08.01.2015 21:10:46

Crude Oil Ends Slightly Higher

(RTTNews) - After fluctuating for most of the day, U.S. crude oil ended slightly higher for a second straight session on Thursday, on some positive first-time claims for unemployment benefits data and the official weekly oil report from the Energy Information Administration on Wednesday which showed crude stockpiles in the U.S. to have declined unexpectedly.

Analysts say the dramatic recent plunge in oil prices may have been overdone, prompting bargain hunters to step in.

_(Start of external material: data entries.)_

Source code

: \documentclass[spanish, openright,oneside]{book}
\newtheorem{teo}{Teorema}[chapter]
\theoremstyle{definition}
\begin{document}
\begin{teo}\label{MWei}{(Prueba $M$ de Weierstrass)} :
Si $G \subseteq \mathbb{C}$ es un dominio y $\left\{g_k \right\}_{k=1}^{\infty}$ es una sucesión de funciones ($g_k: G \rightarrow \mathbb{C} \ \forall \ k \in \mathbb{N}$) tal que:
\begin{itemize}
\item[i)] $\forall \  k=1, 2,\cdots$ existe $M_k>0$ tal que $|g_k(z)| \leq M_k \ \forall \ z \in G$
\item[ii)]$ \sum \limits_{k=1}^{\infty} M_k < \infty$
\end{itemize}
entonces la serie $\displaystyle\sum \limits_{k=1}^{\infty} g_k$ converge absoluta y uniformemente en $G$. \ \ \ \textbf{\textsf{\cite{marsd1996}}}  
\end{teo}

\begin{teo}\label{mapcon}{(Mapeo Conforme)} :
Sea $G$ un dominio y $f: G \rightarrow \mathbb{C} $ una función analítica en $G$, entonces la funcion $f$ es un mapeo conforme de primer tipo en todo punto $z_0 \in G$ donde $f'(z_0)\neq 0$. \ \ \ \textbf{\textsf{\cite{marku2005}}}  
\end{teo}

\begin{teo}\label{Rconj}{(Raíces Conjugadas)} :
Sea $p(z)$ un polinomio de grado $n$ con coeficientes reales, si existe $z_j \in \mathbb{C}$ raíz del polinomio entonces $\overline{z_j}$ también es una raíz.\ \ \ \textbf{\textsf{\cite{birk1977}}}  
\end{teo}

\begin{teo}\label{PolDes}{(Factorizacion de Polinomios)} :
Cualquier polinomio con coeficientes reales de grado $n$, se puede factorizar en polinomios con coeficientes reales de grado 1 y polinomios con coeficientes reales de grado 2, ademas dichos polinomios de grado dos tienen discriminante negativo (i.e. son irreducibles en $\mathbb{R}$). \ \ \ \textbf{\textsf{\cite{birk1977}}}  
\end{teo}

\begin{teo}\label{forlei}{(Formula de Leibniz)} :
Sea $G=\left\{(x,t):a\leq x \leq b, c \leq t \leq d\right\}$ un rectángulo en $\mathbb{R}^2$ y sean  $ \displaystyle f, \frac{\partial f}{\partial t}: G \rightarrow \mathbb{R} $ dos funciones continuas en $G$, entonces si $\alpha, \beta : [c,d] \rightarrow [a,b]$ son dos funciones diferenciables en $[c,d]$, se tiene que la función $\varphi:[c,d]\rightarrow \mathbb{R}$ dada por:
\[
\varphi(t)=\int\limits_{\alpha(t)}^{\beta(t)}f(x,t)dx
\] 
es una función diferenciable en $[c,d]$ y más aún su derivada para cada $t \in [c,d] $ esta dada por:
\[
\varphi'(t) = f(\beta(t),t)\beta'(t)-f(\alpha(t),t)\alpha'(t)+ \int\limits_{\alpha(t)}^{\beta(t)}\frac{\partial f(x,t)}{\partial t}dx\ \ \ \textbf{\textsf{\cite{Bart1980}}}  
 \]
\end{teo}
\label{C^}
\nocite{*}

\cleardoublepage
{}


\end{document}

Oil prices have dropped more than 50 percent from last summer highs above $101.

Yesterday, minutes of the latest Federal Reserve meeting showed that policy makers expect the big drop in oil prices will probably end up boosting U.S. growth.

Investors also weighed data from the U.S. Labor Department that showed first-time claims for unemployment benefits to have decreased modestly last week, with the lowest layoffs in over 17 years.

Light Sweet Crude Oil futures for February delivery, the most actively traded contract, added $0.14 or 0.3 percent to close at $48.79 a barrel on the New York Mercantile Exchange Thursday.

Crude prices for February delivery scaled a high of $49.65 a barrel intraday and a low of $47.73.

On Wednesday, crude oil ended higher after an official weekly oil report from the Energy Information Administration showed crude stockpiles in the U.S. to have declined more than expected last week, even as gasoline inventories jumped much more than anticipated.

The official report showed U.S. crude oil inventories to have declined 3.1 million barrels in the week ended January 2, while analysts expected an increase of 0.9 million barrels.

The dollar index, which tracks the U.S. unit against six major currencies, traded at 92.37 on Thursday, up from its previous close of 92.02 late Wednesday in North American trade. The dollar scaled a high of 92.53 intraday and a low of 91.94.

The euro trended lower against the dollar at $1.1785 on Thursday, as compared to its previous close of $1.1839 late Wednesday in North American trade. The euro scaled a high of $1.1849 intraday and a low of $1.1756.

In economic news from the U.S., first-time claims for unemployment benefits saw a modest decrease in the week ended January 3, a report from the Labor Department showed Thursday. The report said initial jobless claims edged down to 294,000, a decrease of 4,000 from the previous week's unrevised level of 298,000. Economists had expected jobless claims to dip to 290,000.

The U.S. Labor Department is scheduled to release its closely watched monthly employment report for December on Friday. Economists expect employment to increase by about 245,000 jobs in December after jumping by 321,000 jobs in November. The unemployment rate is expected to dip to 5.7 percent from 5.8 percent, hitting its lowest level since June of 2008.

Eurozone retail sales grew more-than-expected in November, at the same rate as in the previous month, preliminary data from Eurostat showed Thursday. Retail sales rose 0.6 percent from October, when they grew the same, revised from 0.4 percent. Economists had expected a modest gain of 0.2 percent.

Eurozone producer prices decreased more than expected in November on a sharp fall in energy prices, data from Eurostat revealed Thursday. Producer prices dropped 1.6 percent year-on-year in November, faster than the 1.3 percent decrease in October. Economists had forecast prices to decline 1.4 percent.

Eurozone economic confidence remained stable in December, with the sentiment index at 100.7, the same score as seen in October and November. It was expected to rise to 101.2. The economic confidence remained stable at the end of the year as the strength in consumer, retail and services confidence outweighed worsening industrial sentiment, a monthly survey by the European Commission showed Thursday.

Elsewhere in Europe, the Bank of England kept its key interest rate at a record low once again at the start of the year amid growing concerns about inflation falling below 1 percent in months ahead. The Monetary Policy Committee held the key bank rate at 0.50 percent and the asset purchases at GBP 375 billion.

German factory orders declined more-than-expected in November on a sharp contraction in domestic demand signaling weak economic activity in the largest euro area economy. Factory orders declined 2.4 percent month-on-month, reversing a revised 2.9 percent rise in October, Destatis said Thursday. Orders were expected to fall by 0.8 percent. This was the first drop in demand in three months.